To its advocates, neoliberal politics is a set of ideals which are friendly towards individuals, protective of freedom and civilising for society. Alternately, a critique of neoliberalism might evaluate its foundational ideals drawn from F.A. Hayek, Milton Friedman and Anthony Fisher for their logical inconsistency with ideas about 'freedom', 'civilised' society, and actual 'tyranny'. Thus in this paper the logic of contemporary neoliberalism is examined against the logic of an international neoliberal project, that began in the 1940s in reaction to perceived 'socialist' threats from 'big government' 'welfare states' that tyrannically abuse freedom.

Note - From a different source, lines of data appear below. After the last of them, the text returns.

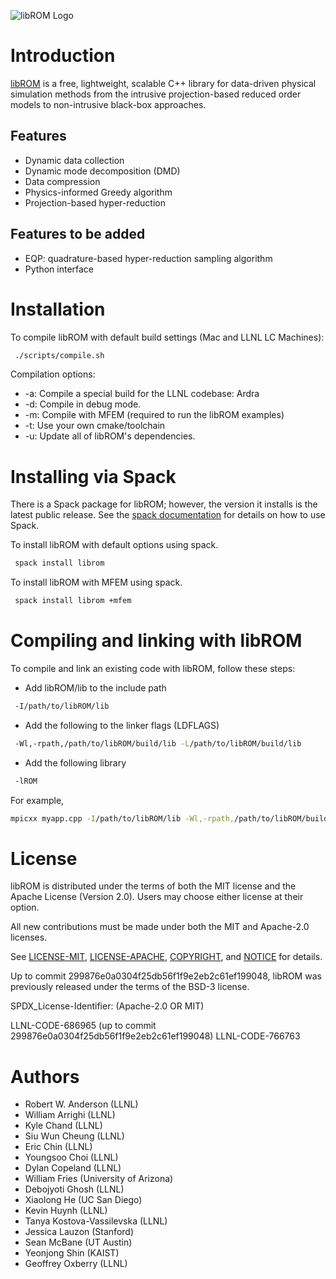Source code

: ![libROM Logo](https://www.librom.net/img/logo-libROM2.png)

# Introduction

[libROM](https://www.librom.net) is a free, lightweight, scalable C++ library for data-driven physical
simulation methods from the intrusive projection-based reduced order models to
non-intrusive black-box approaches.

## Features

- Dynamic data collection
- Dynamic mode decomposition (DMD)
- Data compression
- Physics-informed Greedy algorithm
- Projection-based hyper-reduction

## Features to be added

- EQP: quadrature-based hyper-reduction sampling algorithm
- Python interface

# Installation

To compile libROM with default build settings (Mac and LLNL LC Machines):
```sh
 ./scripts/compile.sh
```

Compilation options:

- -a: Compile a special build for the LLNL codebase: Ardra
- -d: Compile in debug mode.
- -m: Compile with MFEM (required to run the libROM examples)
- -t: Use your own cmake/toolchain
- -u: Update all of libROM's dependencies.

# Installing via Spack

There is a Spack package for libROM; however, the version it installs
is the latest public release. See the [spack
documentation](http://spack.readthedocs.io/en/latest/index.html) for
details on how to use Spack.

To install libROM with default options using spack.

```sh
 spack install librom
```

To install libROM with MFEM using spack.

```sh
 spack install librom +mfem
```

# Compiling and linking with libROM

To compile and link an existing code with libROM, follow these steps:

- Add libROM/lib to the include path
```sh
 -I/path/to/libROM/lib
```
- Add the following to the linker flags (LDFLAGS)
```sh
 -Wl,-rpath,/path/to/libROM/build/lib -L/path/to/libROM/build/lib
```
- Add the following library
```sh
 -lROM
```

For example,
```sh
mpicxx myapp.cpp -I/path/to/libROM/lib -Wl,-rpath,/path/to/libROM/build/lib -L/path/to/libROM/build/lib -lROM -o myapp.out
```


# License

libROM is distributed under the terms of both the MIT license and the
Apache License (Version 2.0). Users may choose either license at their
option.

All new contributions must be made under both the MIT and Apache-2.0 licenses.

See
[LICENSE-MIT](https://github.com/LLNL/libROM/blob/master/LICENSE-MIT),
[LICENSE-APACHE](https://github.com/LLNL/libROM/blob/master/LICENSE-APACHE),
[COPYRIGHT](https://github.com/LLNL/libROM/blob/master/COPYRIGHT), and
[NOTICE](https://github.com/LLNL/libROM/blob/master/NOTICE) for
details.

Up to commit 299876e0a0304f25db56f1f9e2eb2c61ef199048, libROM was
previously released under the terms of the BSD-3 license.

SPDX_License-Identifier: (Apache-2.0 OR MIT)

LLNL-CODE-686965 (up to commit 299876e0a0304f25db56f1f9e2eb2c61ef199048)
LLNL-CODE-766763


# Authors
- Robert W. Anderson (LLNL)
- William Arrighi (LLNL)
- Kyle Chand (LLNL)
- Siu Wun Cheung (LLNL)
- Eric Chin (LLNL)
- Youngsoo Choi (LLNL)
- Dylan Copeland (LLNL)
- William Fries (University of Arizona)
- Debojyoti Ghosh (LLNL)
- Xiaolong He (UC San Diego)
- Kevin Huynh (LLNL)
- Tanya Kostova-Vassilevska (LLNL)
- Jessica Lauzon (Stanford)
- Sean McBane (UT Austin)
- Yeonjong Shin (KAIST)
- Geoffrey Oxberry (LLNL)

The prime minister's rhetoric regarding small government is so well aligned with neoliberal concerns about tyranny and civilisation (Harvey 2005; Thompson and Coghlan 2014) as to justify a thorough examination of the social, economic and political policy-reasoning that he applauds. It will be suggested that organisations such as the IPA promote neoliberal agendas and market-expansionist policy recommendations which undermine the Australian welfare state, based upon flawed ideas about both the 'free' nature of the market and the 'tyranny' of the modern state. This paper considers how liberty or 'freedom from oppression' is central to classical liberalism but is confused within neoliberal ideology, appearing as unrestrained market-power.

Firstly, this paper begins with a brief discussion of the development of neoliberalism to highlight its failures regarding 'freedom from oppression'. The discussion that follows considers how early neoliberal ideas about freedom centre upon circular logic that freedom opposes tyranny, the state is tyrannical, and therefore state activities must be constrained to protect freedom. By assuming the modern state as tyrannical, and by presenting freedom as an absence of state intervention, neoliberalism falsely equates taxation, regulation and government interventionism with tyranny. The discussion strives to evaluate such logic through first considering the contemporary neoliberal movement.

Freedom Versus the State

The Atlas network is an international coordinating body for more than 400 free market think tanks that advocate neoclassical (neoliberal) perspectives of liberalism as the preferred ideology of Western modernity. The ideology emerged after World War II when Anthony Fisher's commitment to liberal 'freedom', evidenced in his membership of the Society of Individuals, drove him to promote classical liberal values. According to Frost (2008), this period had witnessed a growing public disrespect for classical liberal principles alongside acceptance of democratic socialist ideas. Fisher sought the intellectual assistance of the neoclassical economist Hayek, to counter the 'dominant intellectuals' who 'had tilted the political debate in favour of growing government intervention' (Frost 2008: 10). For Fisher and Hayek, the market price mechanism was superior to both planned resource allocation and centrally planned welfare states which undermined individual self-reliance and liberty (Frost 2008: 12). The core ideas of this neoliberal movement were that individual freedom is fundamental to progressive civilisations, while centralised government planning constrains individual activities on to a 'Road to Serfdom', tyranny and servitude (Hayek 1944; Atlas 2010). …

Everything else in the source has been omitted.